As regular readers of this blog know, Dr. John Read in New Zealand is doing just that, and I’m listening to both sides; just bought Read’s book, Models of Madness, which I won’t review unread, but the value is in the dialogue itself, in Read calling for debate and the need to acknowledge our beliefs about the cause of schizophrenia as just that. Modelzzzz of madness, as in, yo, there is more than one. And until the biological route is proven, we should put funding dollars into psycho-social research too. Which is not happening. The Candid Psychiatrist gets all that, but still builds a case for biological schizophrenia, and criticizes the anti-psychiatry stand as delusional, so that’s a minus, but dogma is inescapable in this game, and he seems generally more sympathetic than establishment.
I liked what he wrote about the conflation of clinical depression with simple laziness, and another that points to shitty marriages as the unspoken cause of incurable malaise:
A patient that is in a miserable marriage can present with all the cardinal symptoms of depression, including lack of energy, lack of pleasure, sleep and/or appetite disturbance, lack of motivation, even suicidal thoughts. Uncovering this problem is complicated by the fact that patients are not generally forthcoming about their marital problems, but instead accustomed to lying to others about it.In some instances, patients even lie to themselves about it, denying their brooding resentment rather than giving it voice.
What’s even worse is that many psychiatrists never bother to adequately probe this issue—submitting such patients to multiple medication trials in a vain effort to alleviate these symptoms, without any exploration of the underlying relationship issues.

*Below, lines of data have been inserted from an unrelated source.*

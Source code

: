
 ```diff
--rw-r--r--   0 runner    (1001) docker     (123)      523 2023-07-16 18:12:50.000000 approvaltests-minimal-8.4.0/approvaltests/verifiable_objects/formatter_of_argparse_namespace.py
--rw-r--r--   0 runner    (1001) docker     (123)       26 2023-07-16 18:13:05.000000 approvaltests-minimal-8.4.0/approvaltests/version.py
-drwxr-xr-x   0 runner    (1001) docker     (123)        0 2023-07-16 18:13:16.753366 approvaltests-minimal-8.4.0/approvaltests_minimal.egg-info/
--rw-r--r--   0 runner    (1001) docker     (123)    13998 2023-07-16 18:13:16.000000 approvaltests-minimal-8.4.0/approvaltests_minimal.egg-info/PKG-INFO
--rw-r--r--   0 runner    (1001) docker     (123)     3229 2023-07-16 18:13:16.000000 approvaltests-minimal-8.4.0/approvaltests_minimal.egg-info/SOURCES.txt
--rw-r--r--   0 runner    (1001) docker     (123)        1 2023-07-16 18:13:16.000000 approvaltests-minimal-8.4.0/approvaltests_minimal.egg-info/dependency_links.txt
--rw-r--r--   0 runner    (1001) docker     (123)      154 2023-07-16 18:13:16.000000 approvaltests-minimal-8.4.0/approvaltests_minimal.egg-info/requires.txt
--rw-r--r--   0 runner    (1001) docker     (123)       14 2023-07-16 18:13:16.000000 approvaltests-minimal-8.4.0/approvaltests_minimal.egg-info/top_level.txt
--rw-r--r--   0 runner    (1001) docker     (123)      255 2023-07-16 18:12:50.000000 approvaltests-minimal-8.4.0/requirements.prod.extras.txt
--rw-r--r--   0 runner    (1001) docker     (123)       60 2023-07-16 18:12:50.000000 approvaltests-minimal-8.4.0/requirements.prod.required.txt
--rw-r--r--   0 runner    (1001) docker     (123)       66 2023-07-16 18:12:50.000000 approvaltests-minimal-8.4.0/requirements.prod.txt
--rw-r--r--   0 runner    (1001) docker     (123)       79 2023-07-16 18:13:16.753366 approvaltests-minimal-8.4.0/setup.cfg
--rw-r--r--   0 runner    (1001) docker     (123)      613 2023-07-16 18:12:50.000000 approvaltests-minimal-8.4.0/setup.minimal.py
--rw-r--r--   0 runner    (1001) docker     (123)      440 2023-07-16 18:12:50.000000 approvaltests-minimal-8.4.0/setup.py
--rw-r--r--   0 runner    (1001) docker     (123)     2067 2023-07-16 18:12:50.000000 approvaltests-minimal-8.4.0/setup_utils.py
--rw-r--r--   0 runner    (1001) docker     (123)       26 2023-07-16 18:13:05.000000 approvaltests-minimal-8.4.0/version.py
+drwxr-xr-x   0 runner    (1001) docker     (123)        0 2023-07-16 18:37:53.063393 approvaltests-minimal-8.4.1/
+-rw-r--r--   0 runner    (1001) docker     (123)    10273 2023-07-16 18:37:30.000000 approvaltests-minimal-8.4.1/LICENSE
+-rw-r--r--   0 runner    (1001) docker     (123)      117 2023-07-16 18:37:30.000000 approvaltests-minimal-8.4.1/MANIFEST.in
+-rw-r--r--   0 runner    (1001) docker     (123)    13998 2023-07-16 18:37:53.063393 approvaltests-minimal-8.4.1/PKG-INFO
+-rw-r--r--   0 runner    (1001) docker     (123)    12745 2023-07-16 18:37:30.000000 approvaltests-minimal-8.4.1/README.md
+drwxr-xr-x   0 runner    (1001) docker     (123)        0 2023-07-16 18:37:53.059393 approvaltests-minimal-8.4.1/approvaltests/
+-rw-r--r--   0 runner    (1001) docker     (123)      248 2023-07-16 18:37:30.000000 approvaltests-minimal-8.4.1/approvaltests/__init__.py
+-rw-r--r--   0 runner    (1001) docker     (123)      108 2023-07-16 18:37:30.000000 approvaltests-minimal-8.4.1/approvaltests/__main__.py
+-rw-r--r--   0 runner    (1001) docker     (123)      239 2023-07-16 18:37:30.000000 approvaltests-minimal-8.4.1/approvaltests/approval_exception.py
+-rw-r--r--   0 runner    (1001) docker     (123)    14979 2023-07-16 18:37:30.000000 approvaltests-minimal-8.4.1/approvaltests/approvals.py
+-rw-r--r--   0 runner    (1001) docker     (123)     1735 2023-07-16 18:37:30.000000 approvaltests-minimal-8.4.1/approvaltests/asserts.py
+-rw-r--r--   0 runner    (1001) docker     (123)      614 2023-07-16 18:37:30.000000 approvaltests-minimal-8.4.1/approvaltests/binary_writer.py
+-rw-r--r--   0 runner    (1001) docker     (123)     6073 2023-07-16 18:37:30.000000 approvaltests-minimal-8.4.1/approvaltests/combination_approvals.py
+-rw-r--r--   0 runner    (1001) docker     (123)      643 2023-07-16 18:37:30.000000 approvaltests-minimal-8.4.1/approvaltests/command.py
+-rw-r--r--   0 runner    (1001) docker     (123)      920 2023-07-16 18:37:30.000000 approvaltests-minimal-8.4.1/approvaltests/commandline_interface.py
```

This is largely because of the contemporary fixation of psychiatrists on the “chemical imbalance” model of depression, and excessive reliance on medications.
I haven’t read the forum articles yet, but so far so good; he wants feedback, describes himself as a patient advocate, and was a big hit at Daily Kos, in a post diagnosing you know who. I wish he would talk more to his colleagues than patients, but maybe that will come, once he realizes how savvy we internet folks are. I can play spot the dealbreakers, or be supportive, and I choose the latter for now. Frankly, he had me from the git with the “About” page:
While I was pursuing my professional career I also played bass and sang in rock bands, including a number of punk-oriented bands. I bring this up because this experience significantly influenced my world view—not that I’m a nihilist by any means, but I am a believer in the power of truth, even (or especially) those truths that may be hard to take.
Punk rock underpinnings are a plus in my world, for the exact same reason. In the end he says it comes down to this:
The existence of spectrum disorders …calls into question the very meaning of psychiatric illness, as well as “normality”. Fortunately, you are the one who gets to decide how normal you want to be.
Yes indeed. What say you, any comments on this post?